### EXERCISE DIRECTIONS
Write the data out again, exactly as given.

---------- GIVEN RECORDS

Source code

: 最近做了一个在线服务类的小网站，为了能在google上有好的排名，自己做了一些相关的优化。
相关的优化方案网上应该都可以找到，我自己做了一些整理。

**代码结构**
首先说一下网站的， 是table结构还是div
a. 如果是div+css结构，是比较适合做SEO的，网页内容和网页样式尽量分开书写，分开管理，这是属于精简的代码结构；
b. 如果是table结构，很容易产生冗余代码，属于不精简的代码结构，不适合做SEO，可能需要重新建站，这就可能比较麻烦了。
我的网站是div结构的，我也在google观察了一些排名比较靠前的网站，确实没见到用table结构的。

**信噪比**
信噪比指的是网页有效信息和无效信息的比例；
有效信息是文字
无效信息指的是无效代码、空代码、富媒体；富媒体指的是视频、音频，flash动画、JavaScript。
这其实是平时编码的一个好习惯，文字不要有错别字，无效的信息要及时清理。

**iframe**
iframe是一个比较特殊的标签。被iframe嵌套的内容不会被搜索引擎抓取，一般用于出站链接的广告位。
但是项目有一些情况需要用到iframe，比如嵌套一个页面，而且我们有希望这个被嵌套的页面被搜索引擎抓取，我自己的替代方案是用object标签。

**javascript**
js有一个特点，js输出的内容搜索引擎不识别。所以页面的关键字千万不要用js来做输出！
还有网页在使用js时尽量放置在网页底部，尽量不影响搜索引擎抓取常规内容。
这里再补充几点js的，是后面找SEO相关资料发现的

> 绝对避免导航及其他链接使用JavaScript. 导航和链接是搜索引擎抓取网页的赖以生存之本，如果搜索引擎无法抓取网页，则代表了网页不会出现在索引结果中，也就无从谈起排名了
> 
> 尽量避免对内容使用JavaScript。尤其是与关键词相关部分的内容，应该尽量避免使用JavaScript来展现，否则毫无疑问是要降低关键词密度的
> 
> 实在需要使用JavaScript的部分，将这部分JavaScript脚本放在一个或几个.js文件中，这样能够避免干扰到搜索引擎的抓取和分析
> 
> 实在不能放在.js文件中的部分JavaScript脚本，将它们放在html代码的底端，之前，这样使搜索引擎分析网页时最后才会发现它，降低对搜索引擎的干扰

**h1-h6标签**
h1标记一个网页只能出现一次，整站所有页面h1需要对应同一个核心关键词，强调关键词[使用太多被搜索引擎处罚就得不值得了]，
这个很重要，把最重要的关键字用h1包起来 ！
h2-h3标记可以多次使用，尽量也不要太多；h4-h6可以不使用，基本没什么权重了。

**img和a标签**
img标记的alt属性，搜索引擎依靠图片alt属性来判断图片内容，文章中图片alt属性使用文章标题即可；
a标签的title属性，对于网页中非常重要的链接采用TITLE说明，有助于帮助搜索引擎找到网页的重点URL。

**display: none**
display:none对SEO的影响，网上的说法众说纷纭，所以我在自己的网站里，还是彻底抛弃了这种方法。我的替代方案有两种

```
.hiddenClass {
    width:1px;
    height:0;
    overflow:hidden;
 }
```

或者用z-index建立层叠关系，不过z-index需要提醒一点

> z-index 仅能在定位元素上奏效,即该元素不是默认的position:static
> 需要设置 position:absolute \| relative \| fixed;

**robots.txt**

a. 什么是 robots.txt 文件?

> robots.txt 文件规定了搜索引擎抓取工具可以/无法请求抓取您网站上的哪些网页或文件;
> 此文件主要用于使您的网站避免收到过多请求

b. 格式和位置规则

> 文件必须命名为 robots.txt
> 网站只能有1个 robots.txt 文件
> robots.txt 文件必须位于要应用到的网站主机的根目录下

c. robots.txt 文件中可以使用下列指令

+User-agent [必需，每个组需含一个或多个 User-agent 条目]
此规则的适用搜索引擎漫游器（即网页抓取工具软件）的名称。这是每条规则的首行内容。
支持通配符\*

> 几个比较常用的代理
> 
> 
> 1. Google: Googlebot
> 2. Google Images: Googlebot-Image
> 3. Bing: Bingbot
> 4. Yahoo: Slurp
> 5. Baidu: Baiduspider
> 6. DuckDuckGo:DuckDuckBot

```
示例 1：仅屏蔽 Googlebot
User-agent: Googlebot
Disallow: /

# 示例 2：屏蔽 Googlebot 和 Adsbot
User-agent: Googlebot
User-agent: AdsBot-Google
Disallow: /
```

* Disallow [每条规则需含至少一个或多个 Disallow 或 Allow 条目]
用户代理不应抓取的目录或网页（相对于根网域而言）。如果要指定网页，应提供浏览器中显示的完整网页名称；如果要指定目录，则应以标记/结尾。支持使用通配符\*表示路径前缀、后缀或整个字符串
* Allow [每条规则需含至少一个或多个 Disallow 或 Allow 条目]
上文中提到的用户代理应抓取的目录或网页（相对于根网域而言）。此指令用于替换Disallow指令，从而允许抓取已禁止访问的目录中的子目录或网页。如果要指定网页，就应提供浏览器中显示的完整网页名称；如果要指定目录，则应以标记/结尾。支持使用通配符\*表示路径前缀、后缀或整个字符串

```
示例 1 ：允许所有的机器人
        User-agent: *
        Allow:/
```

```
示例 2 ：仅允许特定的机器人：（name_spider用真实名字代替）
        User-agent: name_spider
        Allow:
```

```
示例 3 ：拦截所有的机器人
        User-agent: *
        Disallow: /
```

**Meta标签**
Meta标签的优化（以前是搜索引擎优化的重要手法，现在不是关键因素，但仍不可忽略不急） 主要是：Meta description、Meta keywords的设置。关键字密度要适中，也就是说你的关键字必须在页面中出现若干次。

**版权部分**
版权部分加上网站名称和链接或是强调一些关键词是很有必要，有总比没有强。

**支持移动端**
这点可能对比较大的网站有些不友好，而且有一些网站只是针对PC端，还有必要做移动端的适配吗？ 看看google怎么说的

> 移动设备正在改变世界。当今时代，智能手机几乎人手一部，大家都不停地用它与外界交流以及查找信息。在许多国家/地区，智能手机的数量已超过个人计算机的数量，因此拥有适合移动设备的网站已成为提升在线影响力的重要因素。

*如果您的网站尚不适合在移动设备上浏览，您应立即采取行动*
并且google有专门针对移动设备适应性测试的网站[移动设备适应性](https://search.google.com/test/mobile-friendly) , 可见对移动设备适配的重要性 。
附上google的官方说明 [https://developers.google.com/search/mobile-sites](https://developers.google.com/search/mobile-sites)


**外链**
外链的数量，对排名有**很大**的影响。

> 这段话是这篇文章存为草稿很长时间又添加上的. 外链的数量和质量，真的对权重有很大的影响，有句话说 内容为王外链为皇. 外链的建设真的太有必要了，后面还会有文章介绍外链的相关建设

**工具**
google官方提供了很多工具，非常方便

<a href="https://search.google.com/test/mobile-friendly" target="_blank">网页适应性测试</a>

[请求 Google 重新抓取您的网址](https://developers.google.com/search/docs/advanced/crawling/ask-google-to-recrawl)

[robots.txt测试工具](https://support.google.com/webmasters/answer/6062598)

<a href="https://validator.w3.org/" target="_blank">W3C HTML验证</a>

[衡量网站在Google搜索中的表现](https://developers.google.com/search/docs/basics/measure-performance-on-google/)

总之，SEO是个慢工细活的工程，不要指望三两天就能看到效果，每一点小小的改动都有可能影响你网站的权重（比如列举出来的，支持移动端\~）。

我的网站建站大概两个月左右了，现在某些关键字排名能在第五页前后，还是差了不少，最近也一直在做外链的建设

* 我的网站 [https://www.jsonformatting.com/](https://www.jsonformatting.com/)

--------------------

### TASK ANSWER
Source code

: 最近做了一个在线服务类的小网站，为了能在google上有好的排名，自己做了一些相关的优化。
相关的优化方案网上应该都可以找到，我自己做了一些整理。

**代码结构**
首先说一下网站的， 是table结构还是div
a. 如果是div+css结构，是比较适合做SEO的，网页内容和网页样式尽量分开书写，分开管理，这是属于精简的代码结构；
b. 如果是table结构，很容易产生冗余代码，属于不精简的代码结构，不适合做SEO，可能需要重新建站，这就可能比较麻烦了。
我的网站是div结构的，我也在google观察了一些排名比较靠前的网站，确实没见到用table结构的。

**信噪比**
信噪比指的是网页有效信息和无效信息的比例；
有效信息是文字
无效信息指的是无效代码、空代码、富媒体；富媒体指的是视频、音频，flash动画、JavaScript。
这其实是平时编码的一个好习惯，文字不要有错别字，无效的信息要及时清理。

**iframe**
iframe是一个比较特殊的标签。被iframe嵌套的内容不会被搜索引擎抓取，一般用于出站链接的广告位。
但是项目有一些情况需要用到iframe，比如嵌套一个页面，而且我们有希望这个被嵌套的页面被搜索引擎抓取，我自己的替代方案是用object标签。

**javascript**
js有一个特点，js输出的内容搜索引擎不识别。所以页面的关键字千万不要用js来做输出！
还有网页在使用js时尽量放置在网页底部，尽量不影响搜索引擎抓取常规内容。
这里再补充几点js的，是后面找SEO相关资料发现的

> 绝对避免导航及其他链接使用JavaScript. 导航和链接是搜索引擎抓取网页的赖以生存之本，如果搜索引擎无法抓取网页，则代表了网页不会出现在索引结果中，也就无从谈起排名了
> 
> 尽量避免对内容使用JavaScript。尤其是与关键词相关部分的内容，应该尽量避免使用JavaScript来展现，否则毫无疑问是要降低关键词密度的
> 
> 实在需要使用JavaScript的部分，将这部分JavaScript脚本放在一个或几个.js文件中，这样能够避免干扰到搜索引擎的抓取和分析
> 
> 实在不能放在.js文件中的部分JavaScript脚本，将它们放在html代码的底端，之前，这样使搜索引擎分析网页时最后才会发现它，降低对搜索引擎的干扰

**h1-h6标签**
h1标记一个网页只能出现一次，整站所有页面h1需要对应同一个核心关键词，强调关键词[使用太多被搜索引擎处罚就得不值得了]，
这个很重要，把最重要的关键字用h1包起来 ！
h2-h3标记可以多次使用，尽量也不要太多；h4-h6可以不使用，基本没什么权重了。

**img和a标签**
img标记的alt属性，搜索引擎依靠图片alt属性来判断图片内容，文章中图片alt属性使用文章标题即可；
a标签的title属性，对于网页中非常重要的链接采用TITLE说明，有助于帮助搜索引擎找到网页的重点URL。

**display: none**
display:none对SEO的影响，网上的说法众说纷纭，所以我在自己的网站里，还是彻底抛弃了这种方法。我的替代方案有两种

```
.hiddenClass {
    width:1px;
    height:0;
    overflow:hidden;
 }
```

或者用z-index建立层叠关系，不过z-index需要提醒一点

> z-index 仅能在定位元素上奏效,即该元素不是默认的position:static
> 需要设置 position:absolute \| relative \| fixed;

**robots.txt**

a. 什么是 robots.txt 文件?

> robots.txt 文件规定了搜索引擎抓取工具可以/无法请求抓取您网站上的哪些网页或文件;
> 此文件主要用于使您的网站避免收到过多请求

b. 格式和位置规则

> 文件必须命名为 robots.txt
> 网站只能有1个 robots.txt 文件
> robots.txt 文件必须位于要应用到的网站主机的根目录下

c. robots.txt 文件中可以使用下列指令

+User-agent [必需，每个组需含一个或多个 User-agent 条目]
此规则的适用搜索引擎漫游器（即网页抓取工具软件）的名称。这是每条规则的首行内容。
支持通配符\*

> 几个比较常用的代理
> 
> 
> 1. Google: Googlebot
> 2. Google Images: Googlebot-Image
> 3. Bing: Bingbot
> 4. Yahoo: Slurp
> 5. Baidu: Baiduspider
> 6. DuckDuckGo:DuckDuckBot

```
示例 1：仅屏蔽 Googlebot
User-agent: Googlebot
Disallow: /

# 示例 2：屏蔽 Googlebot 和 Adsbot
User-agent: Googlebot
User-agent: AdsBot-Google
Disallow: /
```

* Disallow [每条规则需含至少一个或多个 Disallow 或 Allow 条目]
用户代理不应抓取的目录或网页（相对于根网域而言）。如果要指定网页，应提供浏览器中显示的完整网页名称；如果要指定目录，则应以标记/结尾。支持使用通配符\*表示路径前缀、后缀或整个字符串
* Allow [每条规则需含至少一个或多个 Disallow 或 Allow 条目]
上文中提到的用户代理应抓取的目录或网页（相对于根网域而言）。此指令用于替换Disallow指令，从而允许抓取已禁止访问的目录中的子目录或网页。如果要指定网页，就应提供浏览器中显示的完整网页名称；如果要指定目录，则应以标记/结尾。支持使用通配符\*表示路径前缀、后缀或整个字符串

```
示例 1 ：允许所有的机器人
        User-agent: *
        Allow:/
```

```
示例 2 ：仅允许特定的机器人：（name_spider用真实名字代替）
        User-agent: name_spider
        Allow:
```

```
示例 3 ：拦截所有的机器人
        User-agent: *
        Disallow: /
```

**Meta标签**
Meta标签的优化（以前是搜索引擎优化的重要手法，现在不是关键因素，但仍不可忽略不急） 主要是：Meta description、Meta keywords的设置。关键字密度要适中，也就是说你的关键字必须在页面中出现若干次。

**版权部分**
版权部分加上网站名称和链接或是强调一些关键词是很有必要，有总比没有强。

**支持移动端**
这点可能对比较大的网站有些不友好，而且有一些网站只是针对PC端，还有必要做移动端的适配吗？ 看看google怎么说的

> 移动设备正在改变世界。当今时代，智能手机几乎人手一部，大家都不停地用它与外界交流以及查找信息。在许多国家/地区，智能手机的数量已超过个人计算机的数量，因此拥有适合移动设备的网站已成为提升在线影响力的重要因素。

*如果您的网站尚不适合在移动设备上浏览，您应立即采取行动*
并且google有专门针对移动设备适应性测试的网站[移动设备适应性](https://search.google.com/test/mobile-friendly) , 可见对移动设备适配的重要性 。
附上google的官方说明 [https://developers.google.com/search/mobile-sites](https://developers.google.com/search/mobile-sites)


**外链**
外链的数量，对排名有**很大**的影响。

> 这段话是这篇文章存为草稿很长时间又添加上的. 外链的数量和质量，真的对权重有很大的影响，有句话说 内容为王外链为皇. 外链的建设真的太有必要了，后面还会有文章介绍外链的相关建设

**工具**
google官方提供了很多工具，非常方便

<a href="https://search.google.com/test/mobile-friendly" target="_blank">网页适应性测试</a>

[请求 Google 重新抓取您的网址](https://developers.google.com/search/docs/advanced/crawling/ask-google-to-recrawl)

[robots.txt测试工具](https://support.google.com/webmasters/answer/6062598)

<a href="https://validator.w3.org/" target="_blank">W3C HTML验证</a>

[衡量网站在Google搜索中的表现](https://developers.google.com/search/docs/basics/measure-performance-on-google/)

总之，SEO是个慢工细活的工程，不要指望三两天就能看到效果，每一点小小的改动都有可能影响你网站的权重（比如列举出来的，支持移动端\~）。

我的网站建站大概两个月左右了，现在某些关键字排名能在第五页前后，还是差了不少，最近也一直在做外链的建设

* 我的网站 [https://www.jsonformatting.com/](https://www.jsonformatting.com/)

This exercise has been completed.